• Task requirements:
What lines in the entries below contain the word "DescRef"? Copy all of them.

• Supplied entries:

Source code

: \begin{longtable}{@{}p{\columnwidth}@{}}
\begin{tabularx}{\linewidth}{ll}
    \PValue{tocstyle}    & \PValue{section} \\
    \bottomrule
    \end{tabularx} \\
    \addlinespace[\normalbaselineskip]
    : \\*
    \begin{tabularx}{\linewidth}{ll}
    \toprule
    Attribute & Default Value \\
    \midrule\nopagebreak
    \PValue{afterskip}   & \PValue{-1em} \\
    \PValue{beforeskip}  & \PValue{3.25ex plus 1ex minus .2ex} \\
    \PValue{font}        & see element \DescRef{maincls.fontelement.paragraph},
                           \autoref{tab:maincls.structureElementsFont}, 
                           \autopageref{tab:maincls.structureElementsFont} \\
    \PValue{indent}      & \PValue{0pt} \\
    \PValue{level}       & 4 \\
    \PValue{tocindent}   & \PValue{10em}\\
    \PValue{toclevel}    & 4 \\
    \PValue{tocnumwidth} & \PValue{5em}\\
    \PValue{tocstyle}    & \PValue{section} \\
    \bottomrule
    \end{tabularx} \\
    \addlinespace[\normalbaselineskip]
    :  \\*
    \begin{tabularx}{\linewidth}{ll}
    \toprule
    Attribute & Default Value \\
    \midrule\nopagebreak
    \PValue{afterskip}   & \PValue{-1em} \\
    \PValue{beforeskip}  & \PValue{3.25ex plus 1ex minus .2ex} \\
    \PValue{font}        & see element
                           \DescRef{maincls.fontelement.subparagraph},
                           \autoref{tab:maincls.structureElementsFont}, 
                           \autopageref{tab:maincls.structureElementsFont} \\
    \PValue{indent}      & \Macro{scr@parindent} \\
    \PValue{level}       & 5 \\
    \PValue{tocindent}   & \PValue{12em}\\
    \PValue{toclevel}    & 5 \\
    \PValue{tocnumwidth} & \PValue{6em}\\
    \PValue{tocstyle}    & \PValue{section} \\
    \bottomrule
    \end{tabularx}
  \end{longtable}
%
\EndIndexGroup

• Solution to the exercise:
    \PValue{font}        & see element \DescRef{maincls.fontelement.paragraph},
                           \DescRef{maincls.fontelement.subparagraph},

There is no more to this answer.